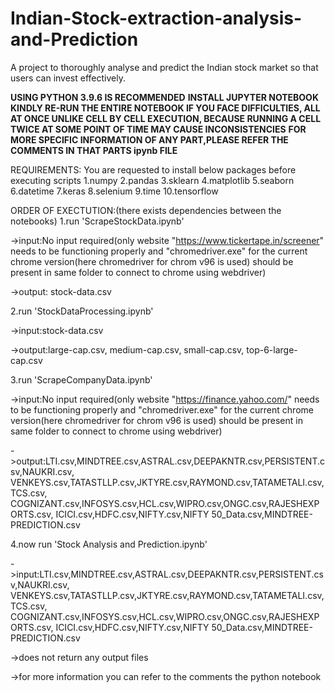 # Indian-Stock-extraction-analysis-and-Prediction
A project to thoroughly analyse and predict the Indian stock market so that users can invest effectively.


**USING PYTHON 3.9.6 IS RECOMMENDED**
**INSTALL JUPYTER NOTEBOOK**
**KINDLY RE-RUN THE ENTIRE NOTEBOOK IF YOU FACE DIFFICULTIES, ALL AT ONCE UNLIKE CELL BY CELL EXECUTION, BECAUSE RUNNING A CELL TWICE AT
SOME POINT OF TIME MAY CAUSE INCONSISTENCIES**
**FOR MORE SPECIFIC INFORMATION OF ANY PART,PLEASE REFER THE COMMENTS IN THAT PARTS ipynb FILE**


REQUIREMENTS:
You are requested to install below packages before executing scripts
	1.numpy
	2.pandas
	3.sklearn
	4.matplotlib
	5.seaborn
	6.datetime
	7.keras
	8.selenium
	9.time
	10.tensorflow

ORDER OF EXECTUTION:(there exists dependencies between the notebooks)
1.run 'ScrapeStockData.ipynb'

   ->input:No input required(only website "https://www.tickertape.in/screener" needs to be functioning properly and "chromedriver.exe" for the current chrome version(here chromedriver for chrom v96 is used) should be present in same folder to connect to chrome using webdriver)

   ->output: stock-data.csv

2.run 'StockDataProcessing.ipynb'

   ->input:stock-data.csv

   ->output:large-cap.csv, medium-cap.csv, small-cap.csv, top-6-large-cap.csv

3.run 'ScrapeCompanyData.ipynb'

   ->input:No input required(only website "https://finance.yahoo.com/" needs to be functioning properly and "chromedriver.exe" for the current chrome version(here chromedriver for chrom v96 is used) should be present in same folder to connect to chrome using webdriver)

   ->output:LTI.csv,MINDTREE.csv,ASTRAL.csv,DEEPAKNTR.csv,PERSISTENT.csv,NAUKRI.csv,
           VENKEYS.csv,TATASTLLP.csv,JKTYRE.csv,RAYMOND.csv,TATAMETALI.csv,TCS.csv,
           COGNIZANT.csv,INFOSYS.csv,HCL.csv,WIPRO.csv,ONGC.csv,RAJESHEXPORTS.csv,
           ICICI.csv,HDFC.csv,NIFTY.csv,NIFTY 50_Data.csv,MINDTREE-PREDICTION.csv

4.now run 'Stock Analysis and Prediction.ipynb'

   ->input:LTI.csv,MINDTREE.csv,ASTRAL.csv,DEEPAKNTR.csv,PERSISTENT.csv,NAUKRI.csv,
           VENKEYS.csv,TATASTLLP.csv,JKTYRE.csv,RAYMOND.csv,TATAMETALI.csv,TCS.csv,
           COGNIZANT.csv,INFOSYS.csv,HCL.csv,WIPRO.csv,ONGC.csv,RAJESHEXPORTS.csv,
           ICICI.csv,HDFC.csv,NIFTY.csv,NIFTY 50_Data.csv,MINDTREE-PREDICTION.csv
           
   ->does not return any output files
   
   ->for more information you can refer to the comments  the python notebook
* * *
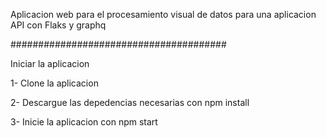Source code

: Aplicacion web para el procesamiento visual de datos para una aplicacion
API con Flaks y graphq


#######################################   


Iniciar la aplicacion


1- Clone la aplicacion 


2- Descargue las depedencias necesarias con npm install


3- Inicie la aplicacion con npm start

What is needed: Whenever a line in the entries holds the word "chrom", copy that line.

Response area:
   ->input:No input required(only website "https://www.tickertape.in/screener" needs to be functioning properly and "chromedriver.exe" for the current chrome version(here chromedriver for chrom v96 is used) should be present in same folder to connect to chrome using webdriver)
   ->input:No input required(only website "https://finance.yahoo.com/" needs to be functioning properly and "chromedriver.exe" for the current chrome version(here chromedriver for chrom v96 is used) should be present in same folder to connect to chrome using webdriver)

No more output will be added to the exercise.